▶ Instructions for the task
Copy out, unchanged, every line from the start of the records to the line that contains "Il **attività di", and stop there.

(Stored entries)

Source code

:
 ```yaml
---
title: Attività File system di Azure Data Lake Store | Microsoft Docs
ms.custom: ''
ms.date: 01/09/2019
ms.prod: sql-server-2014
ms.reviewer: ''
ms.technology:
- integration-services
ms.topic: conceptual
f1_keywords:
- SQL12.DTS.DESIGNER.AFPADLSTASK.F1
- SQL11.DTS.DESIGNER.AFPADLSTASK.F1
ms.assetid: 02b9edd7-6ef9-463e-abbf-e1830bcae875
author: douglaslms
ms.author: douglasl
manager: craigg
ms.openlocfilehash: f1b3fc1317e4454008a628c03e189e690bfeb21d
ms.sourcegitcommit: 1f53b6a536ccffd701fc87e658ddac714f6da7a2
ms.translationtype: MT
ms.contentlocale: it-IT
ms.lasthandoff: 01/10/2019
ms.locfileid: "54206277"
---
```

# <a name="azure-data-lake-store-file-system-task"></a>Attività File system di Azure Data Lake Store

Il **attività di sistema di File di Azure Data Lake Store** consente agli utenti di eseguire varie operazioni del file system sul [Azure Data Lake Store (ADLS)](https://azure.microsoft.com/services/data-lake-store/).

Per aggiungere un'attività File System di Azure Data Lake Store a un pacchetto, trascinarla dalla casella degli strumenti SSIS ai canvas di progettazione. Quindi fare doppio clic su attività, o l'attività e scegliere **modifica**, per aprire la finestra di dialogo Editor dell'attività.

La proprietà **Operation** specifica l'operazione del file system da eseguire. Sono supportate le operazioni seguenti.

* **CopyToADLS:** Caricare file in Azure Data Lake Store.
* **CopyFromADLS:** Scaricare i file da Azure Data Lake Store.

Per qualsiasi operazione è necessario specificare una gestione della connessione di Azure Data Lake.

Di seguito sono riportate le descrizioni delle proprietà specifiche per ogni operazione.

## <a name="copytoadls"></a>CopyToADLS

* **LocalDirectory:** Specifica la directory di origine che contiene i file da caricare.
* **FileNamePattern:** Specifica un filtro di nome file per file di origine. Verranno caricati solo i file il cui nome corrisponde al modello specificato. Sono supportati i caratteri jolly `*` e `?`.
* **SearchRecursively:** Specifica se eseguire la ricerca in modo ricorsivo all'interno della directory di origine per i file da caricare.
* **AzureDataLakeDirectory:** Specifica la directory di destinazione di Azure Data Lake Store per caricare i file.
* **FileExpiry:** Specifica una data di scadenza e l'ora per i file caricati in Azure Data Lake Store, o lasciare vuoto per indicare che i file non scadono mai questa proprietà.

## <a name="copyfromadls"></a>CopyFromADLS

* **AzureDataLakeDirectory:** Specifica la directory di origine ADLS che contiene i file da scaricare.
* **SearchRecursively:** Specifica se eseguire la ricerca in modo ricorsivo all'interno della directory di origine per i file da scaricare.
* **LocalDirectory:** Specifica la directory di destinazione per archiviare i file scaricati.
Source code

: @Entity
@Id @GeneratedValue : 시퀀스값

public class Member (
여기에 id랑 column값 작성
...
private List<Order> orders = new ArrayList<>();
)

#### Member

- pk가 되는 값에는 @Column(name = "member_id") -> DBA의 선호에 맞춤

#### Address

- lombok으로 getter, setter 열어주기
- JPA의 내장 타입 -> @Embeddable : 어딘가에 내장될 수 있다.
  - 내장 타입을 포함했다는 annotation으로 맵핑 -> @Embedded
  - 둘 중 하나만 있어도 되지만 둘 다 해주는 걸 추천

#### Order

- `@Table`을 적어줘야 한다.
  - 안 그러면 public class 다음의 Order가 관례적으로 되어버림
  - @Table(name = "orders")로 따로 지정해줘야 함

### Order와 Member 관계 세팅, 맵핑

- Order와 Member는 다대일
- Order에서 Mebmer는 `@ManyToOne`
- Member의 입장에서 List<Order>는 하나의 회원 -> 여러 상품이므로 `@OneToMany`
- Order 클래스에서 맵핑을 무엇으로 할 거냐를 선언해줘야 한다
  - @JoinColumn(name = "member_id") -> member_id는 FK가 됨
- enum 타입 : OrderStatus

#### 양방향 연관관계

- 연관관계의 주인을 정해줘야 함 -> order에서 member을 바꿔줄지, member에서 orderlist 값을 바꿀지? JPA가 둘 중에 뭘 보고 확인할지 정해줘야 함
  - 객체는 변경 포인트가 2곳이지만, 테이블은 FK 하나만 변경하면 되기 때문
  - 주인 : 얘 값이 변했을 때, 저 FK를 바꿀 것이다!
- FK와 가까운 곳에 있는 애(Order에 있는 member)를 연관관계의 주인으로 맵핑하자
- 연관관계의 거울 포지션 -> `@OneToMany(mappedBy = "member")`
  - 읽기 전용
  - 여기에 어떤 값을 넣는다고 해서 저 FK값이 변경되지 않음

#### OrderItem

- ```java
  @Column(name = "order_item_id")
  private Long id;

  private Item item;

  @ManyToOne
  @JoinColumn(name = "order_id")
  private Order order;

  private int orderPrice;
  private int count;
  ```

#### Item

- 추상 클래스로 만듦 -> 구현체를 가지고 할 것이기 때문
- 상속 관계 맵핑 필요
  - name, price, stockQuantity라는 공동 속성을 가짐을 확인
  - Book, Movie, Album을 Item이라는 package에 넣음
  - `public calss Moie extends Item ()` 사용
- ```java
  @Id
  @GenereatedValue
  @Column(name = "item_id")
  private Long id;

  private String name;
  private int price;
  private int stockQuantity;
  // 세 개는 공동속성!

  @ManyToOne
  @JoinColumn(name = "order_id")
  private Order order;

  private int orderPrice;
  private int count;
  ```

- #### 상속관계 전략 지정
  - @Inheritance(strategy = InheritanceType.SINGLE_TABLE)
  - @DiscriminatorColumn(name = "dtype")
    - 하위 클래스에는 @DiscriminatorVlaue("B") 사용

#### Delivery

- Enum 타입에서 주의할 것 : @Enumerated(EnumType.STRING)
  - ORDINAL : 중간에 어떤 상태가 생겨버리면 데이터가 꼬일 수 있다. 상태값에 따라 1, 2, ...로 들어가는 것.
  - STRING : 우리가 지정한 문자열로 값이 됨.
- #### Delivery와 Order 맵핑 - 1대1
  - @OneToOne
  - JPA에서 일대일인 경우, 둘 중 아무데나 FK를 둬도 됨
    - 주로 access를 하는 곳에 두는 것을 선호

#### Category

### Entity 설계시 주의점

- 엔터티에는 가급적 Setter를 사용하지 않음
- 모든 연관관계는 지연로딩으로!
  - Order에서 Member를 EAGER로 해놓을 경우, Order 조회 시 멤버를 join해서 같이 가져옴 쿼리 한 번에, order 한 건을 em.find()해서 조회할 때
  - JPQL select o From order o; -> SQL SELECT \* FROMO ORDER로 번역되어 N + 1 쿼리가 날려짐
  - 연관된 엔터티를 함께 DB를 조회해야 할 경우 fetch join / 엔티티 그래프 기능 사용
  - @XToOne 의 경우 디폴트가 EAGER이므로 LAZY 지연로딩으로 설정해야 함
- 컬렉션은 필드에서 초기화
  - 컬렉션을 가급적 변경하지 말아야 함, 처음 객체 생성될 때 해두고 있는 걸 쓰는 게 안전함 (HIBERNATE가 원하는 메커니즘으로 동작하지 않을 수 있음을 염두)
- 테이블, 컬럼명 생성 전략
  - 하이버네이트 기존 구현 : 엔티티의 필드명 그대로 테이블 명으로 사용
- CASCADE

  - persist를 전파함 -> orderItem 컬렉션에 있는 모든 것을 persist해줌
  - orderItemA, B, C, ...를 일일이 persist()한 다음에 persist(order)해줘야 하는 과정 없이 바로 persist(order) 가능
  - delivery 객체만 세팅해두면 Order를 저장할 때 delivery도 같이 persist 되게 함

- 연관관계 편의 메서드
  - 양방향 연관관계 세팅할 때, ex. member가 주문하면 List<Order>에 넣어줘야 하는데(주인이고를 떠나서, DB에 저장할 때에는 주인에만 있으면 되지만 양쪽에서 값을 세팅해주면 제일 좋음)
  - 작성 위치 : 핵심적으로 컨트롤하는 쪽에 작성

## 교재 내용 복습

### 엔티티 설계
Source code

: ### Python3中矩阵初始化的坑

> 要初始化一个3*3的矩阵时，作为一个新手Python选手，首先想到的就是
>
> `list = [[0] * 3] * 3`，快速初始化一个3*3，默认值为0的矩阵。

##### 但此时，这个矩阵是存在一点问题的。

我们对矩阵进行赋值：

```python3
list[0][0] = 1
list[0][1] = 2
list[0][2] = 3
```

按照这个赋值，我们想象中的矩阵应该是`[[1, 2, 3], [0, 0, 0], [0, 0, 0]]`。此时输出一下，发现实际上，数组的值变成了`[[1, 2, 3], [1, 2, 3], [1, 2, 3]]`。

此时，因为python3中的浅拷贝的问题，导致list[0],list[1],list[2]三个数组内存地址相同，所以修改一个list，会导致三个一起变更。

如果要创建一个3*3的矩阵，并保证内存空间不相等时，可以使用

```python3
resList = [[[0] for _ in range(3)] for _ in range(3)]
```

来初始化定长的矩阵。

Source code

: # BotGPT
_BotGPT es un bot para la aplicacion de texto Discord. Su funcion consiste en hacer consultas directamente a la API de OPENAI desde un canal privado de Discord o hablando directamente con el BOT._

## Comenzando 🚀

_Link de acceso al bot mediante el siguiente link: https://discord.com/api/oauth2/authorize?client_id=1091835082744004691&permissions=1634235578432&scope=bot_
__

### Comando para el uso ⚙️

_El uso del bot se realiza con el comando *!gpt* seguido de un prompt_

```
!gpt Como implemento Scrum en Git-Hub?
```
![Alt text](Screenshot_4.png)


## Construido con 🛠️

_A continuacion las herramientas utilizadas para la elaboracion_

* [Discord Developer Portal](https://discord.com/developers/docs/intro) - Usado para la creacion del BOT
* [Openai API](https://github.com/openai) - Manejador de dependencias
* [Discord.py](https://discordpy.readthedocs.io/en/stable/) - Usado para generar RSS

▶ Task result
Source code

:
 ```yaml
---
title: Attività File system di Azure Data Lake Store | Microsoft Docs
ms.custom: ''
ms.date: 01/09/2019
ms.prod: sql-server-2014
ms.reviewer: ''
ms.technology:
- integration-services
ms.topic: conceptual
f1_keywords:
- SQL12.DTS.DESIGNER.AFPADLSTASK.F1
- SQL11.DTS.DESIGNER.AFPADLSTASK.F1
ms.assetid: 02b9edd7-6ef9-463e-abbf-e1830bcae875
author: douglaslms
ms.author: douglasl
manager: craigg
ms.openlocfilehash: f1b3fc1317e4454008a628c03e189e690bfeb21d
ms.sourcegitcommit: 1f53b6a536ccffd701fc87e658ddac714f6da7a2
ms.translationtype: MT
ms.contentlocale: it-IT
ms.lasthandoff: 01/10/2019
ms.locfileid: "54206277"
---
```

# <a name="azure-data-lake-store-file-system-task"></a>Attività File system di Azure Data Lake Store

Il **attività di sistema di File di Azure Data Lake Store** consente agli utenti di eseguire varie operazioni del file system sul [Azure Data Lake Store (ADLS)](https://azure.microsoft.com/services/data-lake-store/).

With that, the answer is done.